2. Cut two small strips of aluminum foil, about 21/2 inches (6 cm) long, and 1/2 inch (1 cm) wide.
3. Tape the strips onto the bent part of the straw, so that they're next to each other, but not touching. They should hang straight down from the bent arm of the straw.
Now your electroscope is ready and you can move on to the next steps of the experiment.
4. Rub the ruler onto the piece of wool, and then bring the ruler close to the aluminum foil, without actually touching it. Rubbing the ruler with silk will remove electrons from the ruler, giving the ruler a positive charge. Wool, however, will transfer electrons onto the ruler, resulting in a negative charge. You can test any material to see if it takes or gives electrons.
5. Record your observations, noting which material you used and the reaction you observed with the foil strips.
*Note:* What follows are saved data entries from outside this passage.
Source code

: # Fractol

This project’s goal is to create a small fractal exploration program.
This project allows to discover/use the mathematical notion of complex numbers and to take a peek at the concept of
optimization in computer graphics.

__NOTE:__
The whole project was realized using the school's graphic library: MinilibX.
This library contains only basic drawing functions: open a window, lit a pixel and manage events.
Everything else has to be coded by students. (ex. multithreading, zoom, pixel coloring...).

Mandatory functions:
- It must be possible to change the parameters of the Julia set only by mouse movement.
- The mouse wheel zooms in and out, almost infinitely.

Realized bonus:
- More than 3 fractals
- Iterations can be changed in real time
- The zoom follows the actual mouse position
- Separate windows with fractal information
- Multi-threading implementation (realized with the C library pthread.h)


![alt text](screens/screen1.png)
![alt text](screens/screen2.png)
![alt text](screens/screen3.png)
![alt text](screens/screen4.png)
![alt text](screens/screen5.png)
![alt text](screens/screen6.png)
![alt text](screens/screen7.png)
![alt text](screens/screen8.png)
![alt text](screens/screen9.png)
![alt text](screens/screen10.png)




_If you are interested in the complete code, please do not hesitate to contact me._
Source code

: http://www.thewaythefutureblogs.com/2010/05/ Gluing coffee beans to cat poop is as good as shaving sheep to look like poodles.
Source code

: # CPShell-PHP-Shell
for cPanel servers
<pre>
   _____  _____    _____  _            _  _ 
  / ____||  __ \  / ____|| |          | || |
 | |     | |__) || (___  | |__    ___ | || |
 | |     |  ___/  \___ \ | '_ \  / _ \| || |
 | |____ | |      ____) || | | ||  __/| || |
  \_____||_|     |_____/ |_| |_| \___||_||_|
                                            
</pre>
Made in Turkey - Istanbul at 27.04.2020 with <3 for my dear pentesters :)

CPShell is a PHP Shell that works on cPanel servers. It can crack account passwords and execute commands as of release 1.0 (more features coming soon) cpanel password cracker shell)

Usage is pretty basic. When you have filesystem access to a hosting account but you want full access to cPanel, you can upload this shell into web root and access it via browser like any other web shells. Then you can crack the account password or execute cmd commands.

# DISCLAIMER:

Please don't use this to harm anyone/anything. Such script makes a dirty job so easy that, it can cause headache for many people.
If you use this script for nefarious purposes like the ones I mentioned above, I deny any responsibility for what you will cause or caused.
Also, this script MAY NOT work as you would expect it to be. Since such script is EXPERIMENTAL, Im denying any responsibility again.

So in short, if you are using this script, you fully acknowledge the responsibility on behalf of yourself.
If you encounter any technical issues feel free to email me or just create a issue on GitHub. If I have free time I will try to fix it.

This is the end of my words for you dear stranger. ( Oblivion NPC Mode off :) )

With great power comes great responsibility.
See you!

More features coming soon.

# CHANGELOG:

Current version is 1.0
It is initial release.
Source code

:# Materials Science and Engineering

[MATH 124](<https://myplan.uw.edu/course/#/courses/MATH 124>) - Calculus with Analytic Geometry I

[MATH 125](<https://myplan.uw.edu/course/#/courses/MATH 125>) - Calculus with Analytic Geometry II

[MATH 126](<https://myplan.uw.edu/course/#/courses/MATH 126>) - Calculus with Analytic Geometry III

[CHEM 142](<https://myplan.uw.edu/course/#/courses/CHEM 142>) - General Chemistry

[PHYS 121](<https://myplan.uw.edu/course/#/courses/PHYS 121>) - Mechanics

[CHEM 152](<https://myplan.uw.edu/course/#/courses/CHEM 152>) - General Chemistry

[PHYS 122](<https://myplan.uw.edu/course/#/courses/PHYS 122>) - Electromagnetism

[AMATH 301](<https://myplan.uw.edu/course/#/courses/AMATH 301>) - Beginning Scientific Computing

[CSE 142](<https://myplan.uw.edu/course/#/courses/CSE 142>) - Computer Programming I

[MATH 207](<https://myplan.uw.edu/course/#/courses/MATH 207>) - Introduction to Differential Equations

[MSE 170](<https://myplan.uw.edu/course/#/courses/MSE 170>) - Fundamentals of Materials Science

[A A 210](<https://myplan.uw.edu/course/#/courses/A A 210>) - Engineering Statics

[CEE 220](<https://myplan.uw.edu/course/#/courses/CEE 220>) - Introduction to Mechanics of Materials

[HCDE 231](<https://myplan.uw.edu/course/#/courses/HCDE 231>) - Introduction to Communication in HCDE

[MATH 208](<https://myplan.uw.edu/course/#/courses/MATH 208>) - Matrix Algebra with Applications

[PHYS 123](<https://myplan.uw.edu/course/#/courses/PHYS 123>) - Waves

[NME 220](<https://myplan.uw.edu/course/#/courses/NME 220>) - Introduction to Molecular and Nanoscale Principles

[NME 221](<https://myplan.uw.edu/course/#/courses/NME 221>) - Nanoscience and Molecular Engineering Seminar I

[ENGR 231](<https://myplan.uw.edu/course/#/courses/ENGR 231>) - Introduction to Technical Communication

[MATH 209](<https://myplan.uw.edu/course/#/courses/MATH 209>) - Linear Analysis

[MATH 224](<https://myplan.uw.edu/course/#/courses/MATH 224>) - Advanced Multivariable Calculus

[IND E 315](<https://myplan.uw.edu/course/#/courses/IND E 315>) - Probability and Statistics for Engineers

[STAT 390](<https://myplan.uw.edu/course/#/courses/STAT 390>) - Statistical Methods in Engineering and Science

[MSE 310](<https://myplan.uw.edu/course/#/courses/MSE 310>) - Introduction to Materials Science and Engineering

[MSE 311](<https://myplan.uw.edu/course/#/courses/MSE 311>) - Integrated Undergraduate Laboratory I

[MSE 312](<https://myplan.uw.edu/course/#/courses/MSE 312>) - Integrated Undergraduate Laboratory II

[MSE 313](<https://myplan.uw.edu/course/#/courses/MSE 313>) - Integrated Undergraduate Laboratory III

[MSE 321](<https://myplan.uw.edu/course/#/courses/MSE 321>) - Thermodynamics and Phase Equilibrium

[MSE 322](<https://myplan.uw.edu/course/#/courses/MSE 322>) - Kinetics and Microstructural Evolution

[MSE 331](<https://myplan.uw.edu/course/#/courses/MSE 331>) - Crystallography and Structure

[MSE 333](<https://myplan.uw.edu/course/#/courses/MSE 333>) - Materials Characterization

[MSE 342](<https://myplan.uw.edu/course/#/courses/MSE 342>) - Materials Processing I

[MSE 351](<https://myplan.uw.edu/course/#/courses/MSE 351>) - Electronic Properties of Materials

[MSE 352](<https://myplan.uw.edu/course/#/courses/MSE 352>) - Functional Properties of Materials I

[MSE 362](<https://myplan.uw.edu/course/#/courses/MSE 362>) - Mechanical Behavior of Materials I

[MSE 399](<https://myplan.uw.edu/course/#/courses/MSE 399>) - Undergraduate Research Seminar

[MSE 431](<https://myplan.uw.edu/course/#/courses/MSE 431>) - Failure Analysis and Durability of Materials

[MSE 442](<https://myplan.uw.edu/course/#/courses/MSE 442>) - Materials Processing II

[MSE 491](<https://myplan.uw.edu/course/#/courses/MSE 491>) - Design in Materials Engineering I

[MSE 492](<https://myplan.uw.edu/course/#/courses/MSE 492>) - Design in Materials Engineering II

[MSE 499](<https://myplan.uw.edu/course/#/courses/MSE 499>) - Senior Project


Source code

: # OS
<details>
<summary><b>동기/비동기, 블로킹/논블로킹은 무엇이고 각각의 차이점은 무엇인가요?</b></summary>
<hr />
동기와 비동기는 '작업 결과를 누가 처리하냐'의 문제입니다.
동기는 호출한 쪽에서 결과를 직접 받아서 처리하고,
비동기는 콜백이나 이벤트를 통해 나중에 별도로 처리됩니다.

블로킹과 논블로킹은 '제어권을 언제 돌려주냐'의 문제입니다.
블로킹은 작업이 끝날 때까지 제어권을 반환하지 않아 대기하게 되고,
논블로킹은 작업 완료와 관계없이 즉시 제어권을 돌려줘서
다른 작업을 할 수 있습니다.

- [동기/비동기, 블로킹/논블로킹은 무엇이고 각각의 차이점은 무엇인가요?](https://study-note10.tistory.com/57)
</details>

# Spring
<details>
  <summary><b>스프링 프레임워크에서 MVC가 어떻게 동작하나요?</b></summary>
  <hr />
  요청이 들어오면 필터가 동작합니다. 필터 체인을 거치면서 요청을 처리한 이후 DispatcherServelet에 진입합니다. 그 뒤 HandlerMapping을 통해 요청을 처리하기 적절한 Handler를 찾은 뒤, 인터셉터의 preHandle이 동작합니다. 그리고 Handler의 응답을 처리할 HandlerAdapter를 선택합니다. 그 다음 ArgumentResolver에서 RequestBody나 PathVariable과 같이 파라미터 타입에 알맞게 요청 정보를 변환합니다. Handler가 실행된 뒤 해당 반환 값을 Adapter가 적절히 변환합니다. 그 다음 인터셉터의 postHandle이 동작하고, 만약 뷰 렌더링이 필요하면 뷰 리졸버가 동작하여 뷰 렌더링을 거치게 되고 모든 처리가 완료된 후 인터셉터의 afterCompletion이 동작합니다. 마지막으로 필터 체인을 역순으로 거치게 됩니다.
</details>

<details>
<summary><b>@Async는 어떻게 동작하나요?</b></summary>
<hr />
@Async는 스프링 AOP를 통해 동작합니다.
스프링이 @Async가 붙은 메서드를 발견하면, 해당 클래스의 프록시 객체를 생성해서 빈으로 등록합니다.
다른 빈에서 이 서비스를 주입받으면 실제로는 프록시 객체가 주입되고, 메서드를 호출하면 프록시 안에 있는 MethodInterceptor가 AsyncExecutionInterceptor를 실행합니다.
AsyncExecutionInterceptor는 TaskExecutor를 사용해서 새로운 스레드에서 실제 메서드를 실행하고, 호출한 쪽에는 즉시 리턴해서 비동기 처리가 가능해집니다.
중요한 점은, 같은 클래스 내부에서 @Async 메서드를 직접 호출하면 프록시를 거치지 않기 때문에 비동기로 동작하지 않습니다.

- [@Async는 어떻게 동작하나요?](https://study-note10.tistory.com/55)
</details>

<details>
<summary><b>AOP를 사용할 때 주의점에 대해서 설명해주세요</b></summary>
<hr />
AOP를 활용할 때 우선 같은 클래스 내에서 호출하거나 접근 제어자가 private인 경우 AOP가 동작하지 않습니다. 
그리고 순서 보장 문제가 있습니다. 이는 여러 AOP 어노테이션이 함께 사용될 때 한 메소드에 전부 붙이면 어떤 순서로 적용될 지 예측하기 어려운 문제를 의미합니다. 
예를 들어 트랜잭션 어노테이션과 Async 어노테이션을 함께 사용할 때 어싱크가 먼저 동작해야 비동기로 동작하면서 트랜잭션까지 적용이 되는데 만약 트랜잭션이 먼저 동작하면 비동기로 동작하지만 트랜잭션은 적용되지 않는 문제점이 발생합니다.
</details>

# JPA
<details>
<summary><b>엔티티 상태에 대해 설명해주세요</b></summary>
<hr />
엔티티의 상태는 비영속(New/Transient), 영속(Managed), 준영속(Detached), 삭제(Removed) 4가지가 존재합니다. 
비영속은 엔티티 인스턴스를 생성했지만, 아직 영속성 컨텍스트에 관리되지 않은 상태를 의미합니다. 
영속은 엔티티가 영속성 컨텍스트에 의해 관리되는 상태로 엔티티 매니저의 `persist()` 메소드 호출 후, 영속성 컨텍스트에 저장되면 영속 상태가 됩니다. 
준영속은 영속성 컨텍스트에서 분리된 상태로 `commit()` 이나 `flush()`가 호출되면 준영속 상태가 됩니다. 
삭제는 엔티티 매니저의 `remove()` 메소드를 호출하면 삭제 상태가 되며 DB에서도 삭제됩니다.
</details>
6. Repeat steps 4 and 5 with each of the other materials. Note which materials result in the aluminum foil being attracted to the ruler, and which make the foil and ruler repel one another. Realize that the neutral foil strips may at first be attracted to the charged ruler, and then within a second or two repel the ruler. This would occur because the foil strips picked up electrons from the ruler, and both have the same charge.
7. Repeat the entire experiment three times, but leave an hour in between each repetition to let the foil strips regain some stability. Try to make sure the surroundings for the experiment are the same for each trial.
Be sure to keep accurate notes on what you observe with each material.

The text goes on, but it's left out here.